We've swallowed Guinness festival hook, line and sinker

Sat, Sep 29, 2012, 01:00

   

How could we have been taken in by this level of corporate manipulation?

WATCH CAREFULLY as I rip two apparently unrelated stories from the week’s headlines and develop an insecure, pompous rant about the preponderance of herd thinking and the power of the corporate machine.

Tom Cruise’s lawyers have sent an angry letter to Vanity Fair objecting to the publication’s suggestions that the Church of Scientology controlled their client’s love life. What do we care? We’re all wearing stick-on orange beards, drinking ourselves insensible and muttering to the unthreatening, Clarkson-friendly sounds of Mumford & Sons.

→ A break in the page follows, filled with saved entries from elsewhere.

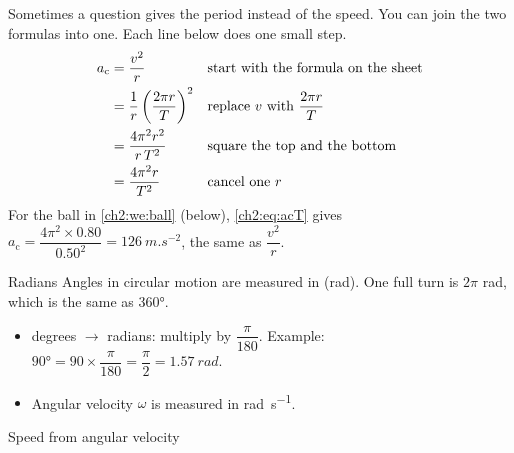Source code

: Sometimes a question gives the period instead of the speed. You can join the
two formulas into one. Each line below does one small step.
\begin{align}
  a_\mathrm{c} &= \frac{v^2}{r}
     && \text{start with the formula on the sheet}\notag\\
  &= \frac{1}{r}\left(\frac{2\pi r}{T}\right)^{2}
     && \text{replace $v$ with $\dfrac{2\pi r}{T}$}\notag\\
  &= \frac{4\pi^2 r^2}{r\,T^2}
     && \text{square the top and the bottom}\notag\\
  &= \frac{4\pi^2 r}{T^2}
     && \text{cancel one $r$}\label{ch2:eq:acT}
\end{align}
For the ball in \cref{ch2:we:ball} (below), \cref{ch2:eq:acT} gives
$a_\mathrm{c} = \dfrac{4\pi^2 \times 0.80}{0.50^2} = \qty{126}{m.s^{-2}}$,
the same as $\dfrac{v^2}{r}$.

\begin{toolkit}{Radians}
Angles in circular motion are measured in  (rad).
One full turn is $2\pi$ rad, which is the same as \ang{360}.
\begin{itemize}
  \item degrees $\to$ radians: multiply by $\dfrac{\pi}{180}$.
        Example: $\ang{90} = 90 \times \dfrac{\pi}{180} = \dfrac{\pi}{2} = \qty{1.57}{rad}$.
  \item Angular velocity $\omega$ is measured in \si{rad.s^{-1}}.
\end{itemize}
\end{toolkit}

\begin{formulacard}[notonsheet]{Speed from angular velocity}
  \begin{symbols}
  \end{symbols}
\end{formulacard}

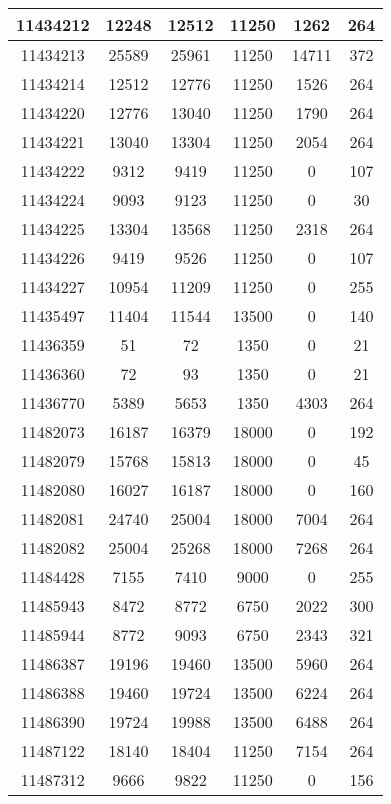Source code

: \begin{appendices}
\begin{center}
\begin{longtable}{|c|c|c|c|c|c|}
11434212 & 12248 & 12512 & 11250 & 1262  & 264 \\ \hline
11434213 & 25589 & 25961 & 11250 & 14711 & 372 \\ \hline
11434214 & 12512 & 12776 & 11250 & 1526  & 264 \\ \hline
11434220 & 12776 & 13040 & 11250 & 1790  & 264 \\ \hline
11434221 & 13040 & 13304 & 11250 & 2054  & 264 \\ \hline
11434222 & 9312  & 9419  & 11250 & 0     & 107 \\ \hline
11434224 & 9093  & 9123  & 11250 & 0     & 30  \\ \hline
11434225 & 13304 & 13568 & 11250 & 2318  & 264 \\ \hline
11434226 & 9419  & 9526  & 11250 & 0     & 107 \\ \hline
11434227 & 10954 & 11209 & 11250 & 0     & 255 \\ \hline
11435497 & 11404 & 11544 & 13500 & 0     & 140 \\ \hline
11436359 & 51    & 72    & 1350  & 0     & 21  \\ \hline
11436360 & 72    & 93    & 1350  & 0     & 21  \\ \hline
11436770 & 5389  & 5653  & 1350  & 4303  & 264 \\ \hline
11482073 & 16187 & 16379 & 18000 & 0     & 192 \\ \hline
11482079 & 15768 & 15813 & 18000 & 0     & 45  \\ \hline
11482080 & 16027 & 16187 & 18000 & 0     & 160 \\ \hline
11482081 & 24740 & 25004 & 18000 & 7004  & 264 \\ \hline
11482082 & 25004 & 25268 & 18000 & 7268  & 264 \\ \hline
11484428 & 7155  & 7410  & 9000  & 0     & 255 \\ \hline
11485943 & 8472  & 8772  & 6750  & 2022  & 300 \\ \hline
11485944 & 8772  & 9093  & 6750  & 2343  & 321 \\ \hline
11486387 & 19196 & 19460 & 13500 & 5960  & 264 \\ \hline
11486388 & 19460 & 19724 & 13500 & 6224  & 264 \\ \hline
11486390 & 19724 & 19988 & 13500 & 6488  & 264 \\ \hline
11487122 & 18140 & 18404 & 11250 & 7154  & 264 \\ \hline
11487312 & 9666  & 9822  & 11250 & 0     & 156 \\ \hline

\end{longtable}
\end{center}
\end{appendices}
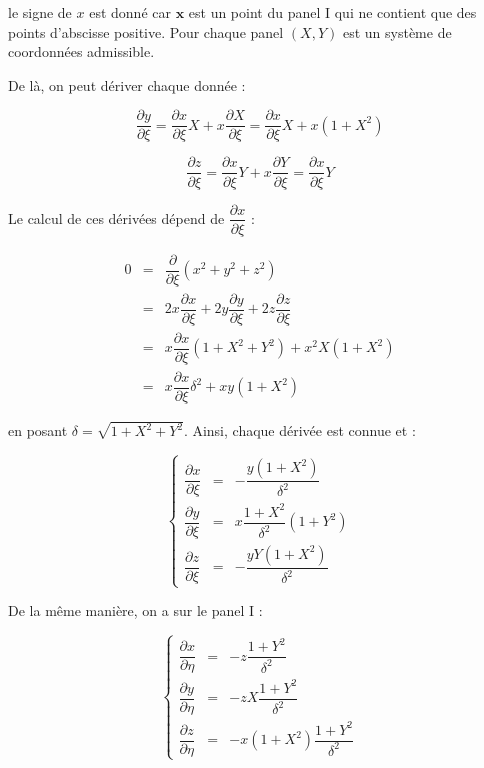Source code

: le signe de $x$ est donné car $\mathbf{x}$ est un point du panel I qui ne contient que des points d'abscisse positive. Pour chaque panel $(X,Y)$ est un système de coordonnées admissible.

De là, on peut dériver chaque donnée :

\begin{equation}
\dfrac{\partial y}{\partial \xi} = \dfrac{\partial x}{\partial \xi} X + x \dfrac{\partial X}{\partial \xi} = \dfrac{\partial x}{\partial \xi} X + x(1+X^2)
\end{equation}

\begin{equation}
\dfrac{\partial z}{\partial \xi} = \dfrac{\partial x}{\partial \xi} Y + x \dfrac{\partial Y}{\partial \xi} = \dfrac{\partial x}{\partial \xi} Y
\end{equation}

Le calcul de ces dérivées dépend de $\dfrac{\partial x}{\partial \xi}$ :

\begin{equation*}
\begin{array}{rcl}
0 & = & \dfrac{\partial}{\partial \xi} ( x^2+y^2+z^2) \\
  & = & 2x\dfrac{\partial x}{\partial \xi} + 2y\dfrac{\partial y}{\partial \xi}+ 2z\dfrac{\partial z}{\partial \xi} \\
  & = & x \dfrac{\partial x}{\partial \xi} ( 1 +X^2 + Y^2) + x^2 X (1+X^2)\\
  & = & x \dfrac{\partial x}{\partial \xi} \delta^2 + xy (1+X^2)
\end{array}
\end{equation*}

en posant $\delta = \sqrt{1+X^2+Y^2}$. Ainsi, chaque dérivée est connue et :

\begin{equation}
\left\lbrace
\begin{array}{rcl}
\dfrac{\partial x}{\partial \xi} & = & -\dfrac{y(1+X^2)}{\delta^2}\\
\dfrac{\partial y}{\partial \xi} & = & x \dfrac{1+X^2}{\delta^2} (1+Y^2)\\
\dfrac{\partial z}{\partial \xi} & = & - \dfrac{yY(1+X^2)}{\delta^2}
\end{array}
\right.
\end{equation}

De la même manière, on a sur le panel I :

\begin{equation}
\left\lbrace
\begin{array}{rcl}
\dfrac{\partial x}{\partial \eta} & = & - z\dfrac{1+Y^2}{\delta^2}\\
\dfrac{\partial y}{\partial \eta} & = & - zX\dfrac{1+Y^2}{\delta^2}\\
\dfrac{\partial z}{\partial \eta} & = & - x(1+X^2) \dfrac{1+Y^2}{\delta^2}
\end{array}
\right.
\end{equation}


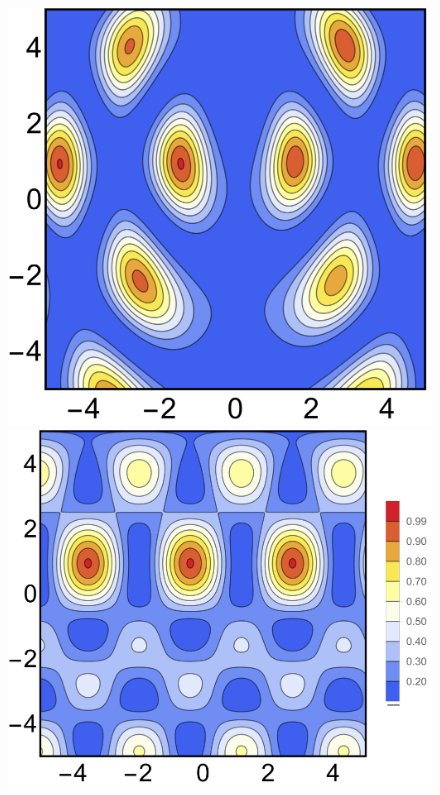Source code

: \begin{figure}[tbh]
    \centering
    \hspace{-30pt}\begin{minipage}{0.45\linewidth}
        \centering
        \includegraphics[height=\textwidth]{Figures/gate-learning/GL_2dDensityPlot_Toffoli_Generator.png}
    \end{minipage}\hspace{20pt}
    \begin{minipage}{0.45\linewidth}
        \centering
        \includegraphics[height=\textwidth]{Figures/gate-learning/GL_2dDensityPlot_Toffoli_Generator2.png}

\end{minipage}
\end{figure}
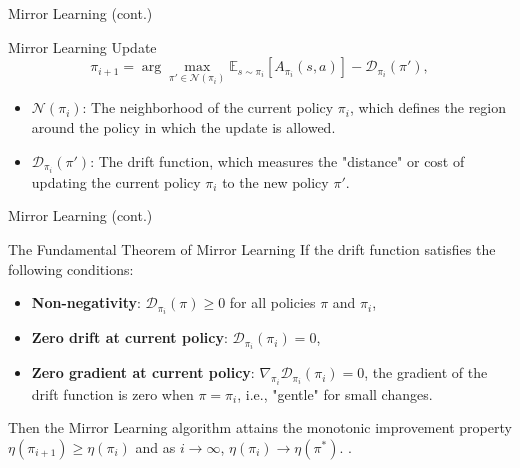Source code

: \documentclass[9pt]{beamer}
\begin{document}
\begin{frame}{Mirror Learning (cont.)}
  \begin{block}{Mirror Learning Update}
  \begin{equation}
    \pi_{i+1} = \arg \max_{\pi' \in \mathcal{N}(\pi_i)} \mathbb{E}_{s \sim \pi_i} \left[ A_{\pi_i}(s, a) \right] - \mathcal{D}_{\pi_i}(\pi'),
  \end{equation}
  \end{block}
  
    \vspace{1em}  %
  \begin{itemize}
    \item \( \mathcal{N}(\pi_i) \): The neighborhood of the current policy \( \pi_i \), which defines the region around the policy in which the update is allowed.
    \vspace{1em}  %
    \item \( \mathcal{D}_{\pi_i}(\pi') \): The drift function, which measures the "distance" or cost of updating the current policy \( \pi_i \) to the new policy \( \pi' \).
  \end{itemize}
\end{frame}

\begin{frame}{Mirror Learning (cont.)}
  \begin{block}{The Fundamental Theorem of Mirror Learning}
    \vspace{1em}  %
    If the drift function satisfies the following conditions:
    \begin{itemize}
      \item \textbf{Non-negativity}: \( \mathcal{D}_{\pi_i}(\pi) \geq 0 \) for all policies \( \pi \) and \( \pi_i \),
      \item \textbf{Zero drift at current policy}: \( \mathcal{D}_{\pi_i}(\pi_i) = 0 \),
      \item \textbf{Zero gradient at current policy}: \( \nabla_{\pi_i} \mathcal{D}_{\pi_i}(\pi_i) = 0 \), the gradient of the drift function is zero when \( \pi = \pi_i \), i.e., "gentle" for small changes.
    \end{itemize}
    \vspace{1em}  %
    Then the Mirror Learning algorithm attains the monotonic improvement property \( \eta(\pi_{i+1}) \geq \eta(\pi_i) \) and as \( i \to \infty \), \( \eta(\pi_i) \to \eta(\pi^*) \). \cite{mirror2022}.
    \vspace{1em}  %
  \end{block}
\end{frame}
\end{document}
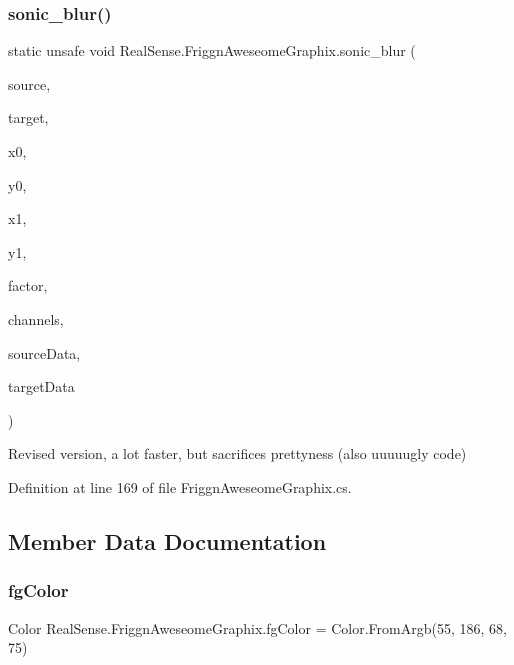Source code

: \subsubsection{\texorpdfstring{sonic\+\_\+blur()}{sonic\_blur()}}
{\footnotesize\ttfamily static unsafe void Real\+Sense.\+Friggn\+Aweseome\+Graphix.\+sonic\+\_\+blur (\begin{DoxyParamCaption}\item[{Bitmap}]{source,  }\item[{Bitmap}]{target,  }\item[{int}]{x0,  }\item[{int}]{y0,  }\item[{int}]{x1,  }\item[{int}]{y1,  }\item[{int}]{factor,  }\item[{int}]{channels,  }\item[{Bitmap\+Data}]{source\+Data,  }\item[{Bitmap\+Data}]{target\+Data }\end{DoxyParamCaption})\hspace{0.3cm}{\ttfamily [static]}}

Revised version, a lot faster, but sacrifices prettyness (also uuuuugly code) 

Definition at line 169 of file Friggn\+Aweseome\+Graphix.\+cs.



\subsection{Member Data Documentation}
\mbox{\label{class_real_sense_1_1_friggn_aweseome_graphix_a167341ae00dc0a13928b8b26de77e277}} 
\subsubsection{\texorpdfstring{fg\+Color}{fgColor}}
{\footnotesize\ttfamily Color Real\+Sense.\+Friggn\+Aweseome\+Graphix.\+fg\+Color = Color.\+From\+Argb(55, 186, 68, 75)\hspace{0.3cm}{\ttfamily [static]}}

Thursday was Arthur’s Day. All hail the made-up national festival that’s been diverting the easily indoctrinated since ye olden times of 2009.

Okay, making up an entire religion and flogging it to the vulnerable rich is a more terrifyingly impressive achievement than inventing a bogus day of celebration. But the sheer speed with which this Arthur’s Day twaddle has swept across the nation (and the world) will surely cause the late L Ron Hubbard – founder of Scientology – to throb enviously within his current body. This is evil genius at its most proficient.

As you will probably be aware, Arthur’s Day began life as a somewhat overheated, but harmless, celebration of an admirable product’s 250th anniversary. On September 24th, 2009, the corporate entity that now owns Guinness – not actually headed by a cat lover named Ernst Stavro Blofeld – hosted a day of boozing, singing and other stout-inspired revelry. At 17.59 (a reference to the year of the brew’s launch), we were all required to spread a Guinness bar mat upon the pavement, kneel in the direction of St James’s Gate and incant the phrase “Guinness is good for you” until our lips frothed. (I may have made some of this up.) Various bands played. Large felt hats were worn.

It was all a wee bit vulgar. But it would be hard to begrudge DrinkCo Industries its decision to honour such a singular beverage. Anyway, it was over as soon as it had begun.

When DrinkCo announced that the event would reoccur 12 months later, even the most cynical wiseacres found themselves questioning the evidence of their own ears. They can’t be serious. This was akin to hearing that, happy with the millennium celebrations, the government has decided to launch a new century every year. Did you enjoy the Charles Dickens bicentennial a few months ago? Well, we’re having another one in 2013.